Tuesday, April 24, 2007


There might be a temptation to view Easter as only one Sunday. It's sort of like we go through this intense season of Lent and then Holy Week things get REALLY intense. And finially Easter Sunday comes and then we take a breath and say, "shooo, it's over. another wonderful holy season."

But I would suggest that it's way more beneficial to the worship life of our communities that we observe the full Easter season that the Church has recognized for centuries. According to The New Handbook of the Christian Year, the Easter season also known as The Great 50 Days is “the greatest, most festive season of the Christian Year." But it doesn't always seem that way.

In her article, "What's So Great About the Great 50 Days", Erin Martin, suggests that "Maybe it’s because this “great” season begins in the doldrums of “Low Sunday,” the term used to describe the sparsely populated pews the week after the Easter crowd has gone home. Maybe it’s because as “flabby” Christians we arrive at the season already exhausted from the preceding Lenten demand of 40 days of discipline."

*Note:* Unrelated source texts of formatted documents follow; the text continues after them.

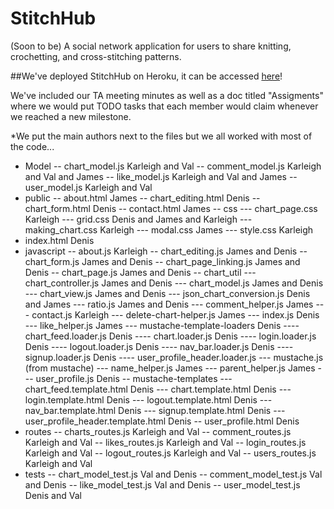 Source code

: # StitchHub

(Soon to be) A social network application for users to share knitting, crochetting, and cross-stitching patterns. 

##We've deployed StitchHub on Heroku, it can be accessed [here](http://national-badger-stitchhub.herokuapp.com/)!

We've included our TA meeting minutes as well as a doc titled "Assigments" where we would put TODO tasks that each member would claim whenever we reached a new milestone. 

*We put the main authors next to the files but we all worked with most of the code...

- Model
-- chart_model.js Karleigh and Val
-- comment_model.js Karleigh and Val and James
-- like_model.js Karleigh and Val and James
-- user_model.js Karleigh and Val
- public
-- about.html James
-- chart_editing.html Denis
-- chart_form.html Denis
-- contact.html James
-- css
--- chart_page.css Karleigh
--- grid.css Denis and James and Karleigh
--- making_chart.css Karleigh
--- modal.css James
--- style.css Karleigh 
- index.html Denis
- javascript
-- about.js Karleigh 
-- chart_editing.js James and Denis
-- chart_form.js James and Denis
-- chart_page_linking.js James and Denis
-- chart_page.js James and Denis
-- chart_util
--- chart_controller.js James and Denis
--- chart_model.js James and Denis
--- chart_view.js James and Denis
--- json_chart_conversion.js Denis and James
--- ratio.js James and Denis
--- comment_helper.js James
--- contact.js Karleigh 
--- delete-chart-helper.js James
--- index.js Denis
--- like_helper.js James
--- mustache-template-loaders Denis
---- chart_feed.loader.js Denis
---- chart.loader.js Denis
---- login.loader.js Denis
---- logout.loader.js Denis
---- nav_bar.loader.js Denis
---- signup.loader.js Denis
---- user_profile_header.loader.js
--- mustache.js (from mustache)
--- name_helper.js James
--- parent_helper.js James
--- user_profile.js Denis
-- mustache-templates
--- chart_feed.template.html Denis
--- chart.template.html Denis
--- login.template.html Denis
--- logout.template.html Denis
--- nav_bar.template.html Denis
--- signup.template.html Denis
--- user_profile_header.template.html Denis
-- user_profile.html Denis
- routes
-- charts_routes.js Karleigh and Val
-- comment_routes.js Karleigh and Val
-- likes_routes.js Karleigh and Val
-- login_routes.js Karleigh and Val
-- logout_routes.js Karleigh and Val
-- users_routes.js Karleigh and Val
- tests
-- chart_model_test.js Val and Denis
-- comment_model_test.js Val and Denis
-- like_model_test.js Val and Denis
-- user_model_test.js Denis and Val
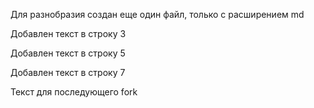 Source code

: Для разнобразия создан еще один файл, только с расширением md

Добавлен текст в строку 3

Добавлен текст в строку 5

Добавлен текст в строку 7

Текст для последующего fork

In Blair Gilmer Meeks book, Season of Ash and Fire: Prayers and Liturgies for Lent and Easter, she offers some refreshing suggestions for revitalizing the Great 50 Days. First, she points out that the number fifty calls to mind the year of the Jubilee from Leviticus 25, a time appointed to replenish the earth, free the slaves, cancel debts and spread God’s justice and peace throughout the land. Consequently, the season following Easter is for us a “Jubilee of days,” a time for rejoicing in the restoration we receive through the death and resurrection of Jesus Christ. The Great 50 Days is an occasion each year for the people of God to announce anew a time of God’s favor.

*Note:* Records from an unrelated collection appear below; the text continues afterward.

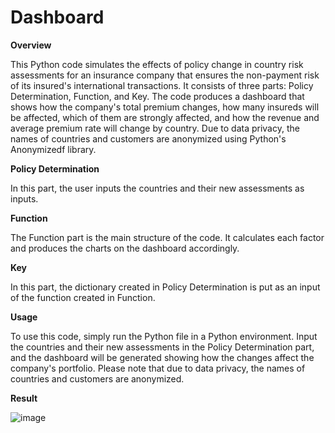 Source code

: # Dashboard

**Overview**

This Python code simulates the effects of policy change in country risk assessments for an insurance company that ensures the non-payment risk of its insured's international transactions. It consists of three parts: Policy Determination, Function, and Key. The code produces a dashboard that shows how the company's total premium changes, how many insureds will be affected, which of them are strongly affected, and how the revenue and average premium rate will change by country. Due to data privacy, the names of countries and customers are anonymized using Python's Anonymizedf library.

**Policy Determination**

In this part, the user inputs the countries and their new assessments as inputs.

**Function**

The Function part is the main structure of the code. It calculates each factor and produces the charts on the dashboard accordingly.

**Key**

In this part, the dictionary created in Policy Determination is put as an input of the function created in Function.

**Usage**

To use this code, simply run the Python file in a Python environment. Input the countries and their new assessments in the Policy Determination part, and the dashboard will be generated showing how the changes affect the company's portfolio. Please note that due to data privacy, the names of countries and customers are anonymized.

**Result**

![image](https://user-images.githubusercontent.com/94282435/234044050-cfac4f88-1093-4084-a2c9-a844b5b13aff.png)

Also, Meeks explains that the Lectionary readings for the Great 50 Days are never a mere reiteration of the Easter narrative, but rather, they are a progression that flows forward from the narrative. In the eight Sundays that follow, the readings disclose more and more about the resurrected Lord and the God who sent him. As a result, the Easter story doesn’t get stale. Instead it gradually leads us into deeper insight into the risen Jesus and into the community of faith that will be left behind. By reliving the stories of resurrection through the lectionary we find ourselves moving with the disciples right into Pentecost.